▶ [GIVEN RECORDS]:
*-*-*
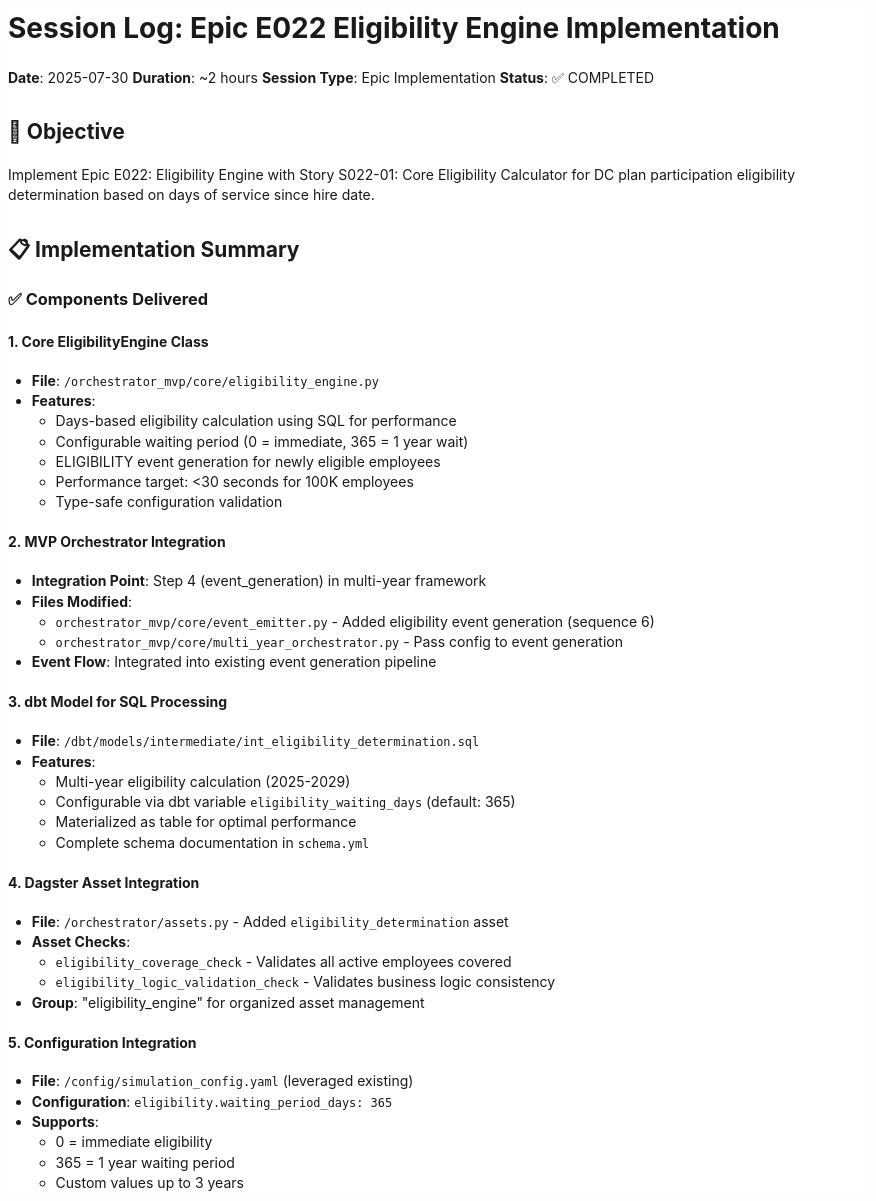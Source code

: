 # Session Log: Epic E022 Eligibility Engine Implementation
**Date**: 2025-07-30
**Duration**: ~2 hours
**Session Type**: Epic Implementation
**Status**: ✅ COMPLETED

## 🎯 Objective
Implement Epic E022: Eligibility Engine with Story S022-01: Core Eligibility Calculator for DC plan participation eligibility determination based on days of service since hire date.

## 📋 Implementation Summary

### ✅ Components Delivered

#### 1. **Core EligibilityEngine Class**
- **File**: `/orchestrator_mvp/core/eligibility_engine.py`
- **Features**:
  - Days-based eligibility calculation using SQL for performance
  - Configurable waiting period (0 = immediate, 365 = 1 year wait)
  - ELIGIBILITY event generation for newly eligible employees
  - Performance target: <30 seconds for 100K employees
  - Type-safe configuration validation

#### 2. **MVP Orchestrator Integration**
- **Integration Point**: Step 4 (event_generation) in multi-year framework
- **Files Modified**:
  - `orchestrator_mvp/core/event_emitter.py` - Added eligibility event generation (sequence 6)
  - `orchestrator_mvp/core/multi_year_orchestrator.py` - Pass config to event generation
- **Event Flow**: Integrated into existing event generation pipeline

#### 3. **dbt Model for SQL Processing**
- **File**: `/dbt/models/intermediate/int_eligibility_determination.sql`
- **Features**:
  - Multi-year eligibility calculation (2025-2029)
  - Configurable via dbt variable `eligibility_waiting_days` (default: 365)
  - Materialized as table for optimal performance
  - Complete schema documentation in `schema.yml`

#### 4. **Dagster Asset Integration**
- **File**: `/orchestrator/assets.py` - Added `eligibility_determination` asset
- **Asset Checks**:
  - `eligibility_coverage_check` - Validates all active employees covered
  - `eligibility_logic_validation_check` - Validates business logic consistency
- **Group**: "eligibility_engine" for organized asset management

#### 5. **Configuration Integration**
- **File**: `/config/simulation_config.yaml` (leveraged existing)
- **Configuration**: `eligibility.waiting_period_days: 365`
- **Supports**:
  - 0 = immediate eligibility
  - 365 = 1 year waiting period
  - Custom values up to 3 years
*-*-*
Pull every line containing "Type" out of the data above.

▶ [PROBLEM SOLUTION]:
**Session Type**: Epic Implementation
  - Type-safe configuration validation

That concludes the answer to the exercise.